Input data
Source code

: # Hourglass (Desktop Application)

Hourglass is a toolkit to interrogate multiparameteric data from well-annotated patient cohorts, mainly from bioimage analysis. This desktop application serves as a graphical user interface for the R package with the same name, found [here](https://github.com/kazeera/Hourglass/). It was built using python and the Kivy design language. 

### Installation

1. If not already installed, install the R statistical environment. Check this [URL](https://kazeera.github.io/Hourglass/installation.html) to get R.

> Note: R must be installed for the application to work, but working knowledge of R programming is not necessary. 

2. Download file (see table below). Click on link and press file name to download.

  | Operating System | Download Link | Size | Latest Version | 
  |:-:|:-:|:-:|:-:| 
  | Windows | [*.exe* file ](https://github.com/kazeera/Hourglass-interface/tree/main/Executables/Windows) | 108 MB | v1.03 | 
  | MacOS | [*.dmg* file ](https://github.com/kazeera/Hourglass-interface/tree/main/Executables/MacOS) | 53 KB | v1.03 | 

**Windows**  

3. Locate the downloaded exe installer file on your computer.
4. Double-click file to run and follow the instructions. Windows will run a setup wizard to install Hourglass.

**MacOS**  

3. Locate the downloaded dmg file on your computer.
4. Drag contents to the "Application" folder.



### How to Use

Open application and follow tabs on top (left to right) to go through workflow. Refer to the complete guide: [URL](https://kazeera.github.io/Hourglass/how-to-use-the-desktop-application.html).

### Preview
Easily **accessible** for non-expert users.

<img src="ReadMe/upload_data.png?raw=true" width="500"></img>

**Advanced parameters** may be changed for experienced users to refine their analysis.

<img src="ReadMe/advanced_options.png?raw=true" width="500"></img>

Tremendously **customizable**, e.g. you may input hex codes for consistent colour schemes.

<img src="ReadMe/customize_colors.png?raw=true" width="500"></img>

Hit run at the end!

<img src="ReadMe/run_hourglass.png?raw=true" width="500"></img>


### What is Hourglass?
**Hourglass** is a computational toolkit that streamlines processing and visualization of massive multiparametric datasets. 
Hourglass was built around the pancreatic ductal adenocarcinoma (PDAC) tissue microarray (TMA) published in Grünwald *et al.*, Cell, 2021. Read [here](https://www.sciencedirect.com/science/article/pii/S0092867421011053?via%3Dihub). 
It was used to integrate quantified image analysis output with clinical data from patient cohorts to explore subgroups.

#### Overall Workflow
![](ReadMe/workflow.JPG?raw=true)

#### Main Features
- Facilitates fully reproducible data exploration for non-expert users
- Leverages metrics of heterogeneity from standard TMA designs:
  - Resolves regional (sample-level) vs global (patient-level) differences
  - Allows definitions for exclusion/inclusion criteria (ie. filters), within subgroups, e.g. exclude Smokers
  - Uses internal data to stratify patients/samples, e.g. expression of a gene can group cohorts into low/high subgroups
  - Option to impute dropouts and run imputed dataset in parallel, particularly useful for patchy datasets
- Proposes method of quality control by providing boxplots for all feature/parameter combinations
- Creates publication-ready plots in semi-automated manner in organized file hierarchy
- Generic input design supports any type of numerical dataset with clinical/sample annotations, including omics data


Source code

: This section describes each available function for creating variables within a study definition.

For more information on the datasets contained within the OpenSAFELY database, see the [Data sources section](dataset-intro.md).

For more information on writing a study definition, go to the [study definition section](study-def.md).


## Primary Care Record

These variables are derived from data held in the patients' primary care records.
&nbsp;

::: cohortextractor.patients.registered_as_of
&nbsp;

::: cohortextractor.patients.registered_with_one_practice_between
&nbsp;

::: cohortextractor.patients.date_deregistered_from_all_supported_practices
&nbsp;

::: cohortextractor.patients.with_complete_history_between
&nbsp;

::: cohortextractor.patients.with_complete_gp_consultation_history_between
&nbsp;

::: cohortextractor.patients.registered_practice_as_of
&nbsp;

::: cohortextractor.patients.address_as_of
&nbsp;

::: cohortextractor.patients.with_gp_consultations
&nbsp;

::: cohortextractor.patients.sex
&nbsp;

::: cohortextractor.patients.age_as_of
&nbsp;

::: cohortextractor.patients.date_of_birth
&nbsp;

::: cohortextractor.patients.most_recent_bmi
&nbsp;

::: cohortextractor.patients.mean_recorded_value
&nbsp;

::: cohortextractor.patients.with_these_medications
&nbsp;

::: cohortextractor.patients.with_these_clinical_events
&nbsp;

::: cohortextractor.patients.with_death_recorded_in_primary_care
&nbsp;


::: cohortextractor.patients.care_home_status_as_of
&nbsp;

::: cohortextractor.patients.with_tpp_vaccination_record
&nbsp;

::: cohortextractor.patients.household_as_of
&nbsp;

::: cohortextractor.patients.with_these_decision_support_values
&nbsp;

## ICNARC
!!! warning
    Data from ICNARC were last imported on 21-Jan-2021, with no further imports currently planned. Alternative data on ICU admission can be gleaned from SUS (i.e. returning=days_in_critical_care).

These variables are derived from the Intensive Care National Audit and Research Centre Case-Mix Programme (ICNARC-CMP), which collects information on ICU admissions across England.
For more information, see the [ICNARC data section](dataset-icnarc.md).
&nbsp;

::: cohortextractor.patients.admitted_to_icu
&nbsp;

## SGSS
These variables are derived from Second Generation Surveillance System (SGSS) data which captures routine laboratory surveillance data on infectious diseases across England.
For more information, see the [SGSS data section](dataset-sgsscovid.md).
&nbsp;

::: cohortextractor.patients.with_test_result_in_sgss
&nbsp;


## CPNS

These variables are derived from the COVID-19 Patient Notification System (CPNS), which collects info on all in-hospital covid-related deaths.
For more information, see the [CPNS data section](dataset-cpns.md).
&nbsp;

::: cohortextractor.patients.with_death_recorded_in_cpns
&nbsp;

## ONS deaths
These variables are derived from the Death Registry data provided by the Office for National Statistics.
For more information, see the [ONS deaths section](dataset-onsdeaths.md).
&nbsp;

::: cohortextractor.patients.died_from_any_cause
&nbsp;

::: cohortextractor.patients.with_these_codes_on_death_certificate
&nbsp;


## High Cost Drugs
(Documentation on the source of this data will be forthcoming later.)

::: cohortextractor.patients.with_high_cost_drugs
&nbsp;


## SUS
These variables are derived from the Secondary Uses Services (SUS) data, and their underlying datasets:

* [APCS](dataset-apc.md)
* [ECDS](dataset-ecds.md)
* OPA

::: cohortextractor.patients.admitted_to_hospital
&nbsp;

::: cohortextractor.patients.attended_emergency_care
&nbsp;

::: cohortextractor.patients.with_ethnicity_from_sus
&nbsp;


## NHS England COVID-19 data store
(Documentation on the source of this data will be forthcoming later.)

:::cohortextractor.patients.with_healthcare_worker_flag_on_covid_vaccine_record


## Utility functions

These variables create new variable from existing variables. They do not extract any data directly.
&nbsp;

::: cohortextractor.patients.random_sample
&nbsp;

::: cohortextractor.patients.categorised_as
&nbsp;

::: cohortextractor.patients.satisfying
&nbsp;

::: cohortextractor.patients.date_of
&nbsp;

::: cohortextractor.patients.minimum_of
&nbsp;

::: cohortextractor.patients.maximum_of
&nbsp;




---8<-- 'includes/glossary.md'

Instructions to follow
Each line of the data is to be written out again exactly.

Solution for this exercise
Source code

: # Hourglass (Desktop Application)

Hourglass is a toolkit to interrogate multiparameteric data from well-annotated patient cohorts, mainly from bioimage analysis. This desktop application serves as a graphical user interface for the R package with the same name, found [here](https://github.com/kazeera/Hourglass/). It was built using python and the Kivy design language. 

### Installation

1. If not already installed, install the R statistical environment. Check this [URL](https://kazeera.github.io/Hourglass/installation.html) to get R.

> Note: R must be installed for the application to work, but working knowledge of R programming is not necessary. 

2. Download file (see table below). Click on link and press file name to download.

  | Operating System | Download Link | Size | Latest Version | 
  |:-:|:-:|:-:|:-:| 
  | Windows | [*.exe* file ](https://github.com/kazeera/Hourglass-interface/tree/main/Executables/Windows) | 108 MB | v1.03 | 
  | MacOS | [*.dmg* file ](https://github.com/kazeera/Hourglass-interface/tree/main/Executables/MacOS) | 53 KB | v1.03 | 

**Windows**  

3. Locate the downloaded exe installer file on your computer.
4. Double-click file to run and follow the instructions. Windows will run a setup wizard to install Hourglass.

**MacOS**  

3. Locate the downloaded dmg file on your computer.
4. Drag contents to the "Application" folder.



### How to Use

Open application and follow tabs on top (left to right) to go through workflow. Refer to the complete guide: [URL](https://kazeera.github.io/Hourglass/how-to-use-the-desktop-application.html).

### Preview
Easily **accessible** for non-expert users.

<img src="ReadMe/upload_data.png?raw=true" width="500"></img>

**Advanced parameters** may be changed for experienced users to refine their analysis.

<img src="ReadMe/advanced_options.png?raw=true" width="500"></img>

Tremendously **customizable**, e.g. you may input hex codes for consistent colour schemes.

<img src="ReadMe/customize_colors.png?raw=true" width="500"></img>

Hit run at the end!

<img src="ReadMe/run_hourglass.png?raw=true" width="500"></img>


### What is Hourglass?
**Hourglass** is a computational toolkit that streamlines processing and visualization of massive multiparametric datasets. 
Hourglass was built around the pancreatic ductal adenocarcinoma (PDAC) tissue microarray (TMA) published in Grünwald *et al.*, Cell, 2021. Read [here](https://www.sciencedirect.com/science/article/pii/S0092867421011053?via%3Dihub). 
It was used to integrate quantified image analysis output with clinical data from patient cohorts to explore subgroups.

#### Overall Workflow
![](ReadMe/workflow.JPG?raw=true)

#### Main Features
- Facilitates fully reproducible data exploration for non-expert users
- Leverages metrics of heterogeneity from standard TMA designs:
  - Resolves regional (sample-level) vs global (patient-level) differences
  - Allows definitions for exclusion/inclusion criteria (ie. filters), within subgroups, e.g. exclude Smokers
  - Uses internal data to stratify patients/samples, e.g. expression of a gene can group cohorts into low/high subgroups
  - Option to impute dropouts and run imputed dataset in parallel, particularly useful for patchy datasets
- Proposes method of quality control by providing boxplots for all feature/parameter combinations
- Creates publication-ready plots in semi-automated manner in organized file hierarchy
- Generic input design supports any type of numerical dataset with clinical/sample annotations, including omics data


Source code

: This section describes each available function for creating variables within a study definition.

For more information on the datasets contained within the OpenSAFELY database, see the [Data sources section](dataset-intro.md).

For more information on writing a study definition, go to the [study definition section](study-def.md).


## Primary Care Record

These variables are derived from data held in the patients' primary care records.
&nbsp;

::: cohortextractor.patients.registered_as_of
&nbsp;

::: cohortextractor.patients.registered_with_one_practice_between
&nbsp;

::: cohortextractor.patients.date_deregistered_from_all_supported_practices
&nbsp;

::: cohortextractor.patients.with_complete_history_between
&nbsp;

::: cohortextractor.patients.with_complete_gp_consultation_history_between
&nbsp;

::: cohortextractor.patients.registered_practice_as_of
&nbsp;

::: cohortextractor.patients.address_as_of
&nbsp;

::: cohortextractor.patients.with_gp_consultations
&nbsp;

::: cohortextractor.patients.sex
&nbsp;

::: cohortextractor.patients.age_as_of
&nbsp;

::: cohortextractor.patients.date_of_birth
&nbsp;

::: cohortextractor.patients.most_recent_bmi
&nbsp;

::: cohortextractor.patients.mean_recorded_value
&nbsp;

::: cohortextractor.patients.with_these_medications
&nbsp;

::: cohortextractor.patients.with_these_clinical_events
&nbsp;

::: cohortextractor.patients.with_death_recorded_in_primary_care
&nbsp;


::: cohortextractor.patients.care_home_status_as_of
&nbsp;

::: cohortextractor.patients.with_tpp_vaccination_record
&nbsp;

::: cohortextractor.patients.household_as_of
&nbsp;

::: cohortextractor.patients.with_these_decision_support_values
&nbsp;

## ICNARC
!!! warning
    Data from ICNARC were last imported on 21-Jan-2021, with no further imports currently planned. Alternative data on ICU admission can be gleaned from SUS (i.e. returning=days_in_critical_care).

These variables are derived from the Intensive Care National Audit and Research Centre Case-Mix Programme (ICNARC-CMP), which collects information on ICU admissions across England.
For more information, see the [ICNARC data section](dataset-icnarc.md).
&nbsp;

::: cohortextractor.patients.admitted_to_icu
&nbsp;

## SGSS
These variables are derived from Second Generation Surveillance System (SGSS) data which captures routine laboratory surveillance data on infectious diseases across England.
For more information, see the [SGSS data section](dataset-sgsscovid.md).
&nbsp;

::: cohortextractor.patients.with_test_result_in_sgss
&nbsp;


## CPNS

These variables are derived from the COVID-19 Patient Notification System (CPNS), which collects info on all in-hospital covid-related deaths.
For more information, see the [CPNS data section](dataset-cpns.md).
&nbsp;

::: cohortextractor.patients.with_death_recorded_in_cpns
&nbsp;

## ONS deaths
These variables are derived from the Death Registry data provided by the Office for National Statistics.
For more information, see the [ONS deaths section](dataset-onsdeaths.md).
&nbsp;

::: cohortextractor.patients.died_from_any_cause
&nbsp;

::: cohortextractor.patients.with_these_codes_on_death_certificate
&nbsp;


## High Cost Drugs
(Documentation on the source of this data will be forthcoming later.)

::: cohortextractor.patients.with_high_cost_drugs
&nbsp;


## SUS
These variables are derived from the Secondary Uses Services (SUS) data, and their underlying datasets:

* [APCS](dataset-apc.md)
* [ECDS](dataset-ecds.md)
* OPA

::: cohortextractor.patients.admitted_to_hospital
&nbsp;

::: cohortextractor.patients.attended_emergency_care
&nbsp;

::: cohortextractor.patients.with_ethnicity_from_sus
&nbsp;


## NHS England COVID-19 data store
(Documentation on the source of this data will be forthcoming later.)

:::cohortextractor.patients.with_healthcare_worker_flag_on_covid_vaccine_record


## Utility functions

These variables create new variable from existing variables. They do not extract any data directly.
&nbsp;

::: cohortextractor.patients.random_sample
&nbsp;

::: cohortextractor.patients.categorised_as
&nbsp;

::: cohortextractor.patients.satisfying
&nbsp;

::: cohortextractor.patients.date_of
&nbsp;

::: cohortextractor.patients.minimum_of
&nbsp;

::: cohortextractor.patients.maximum_of
&nbsp;




---8<-- 'includes/glossary.md'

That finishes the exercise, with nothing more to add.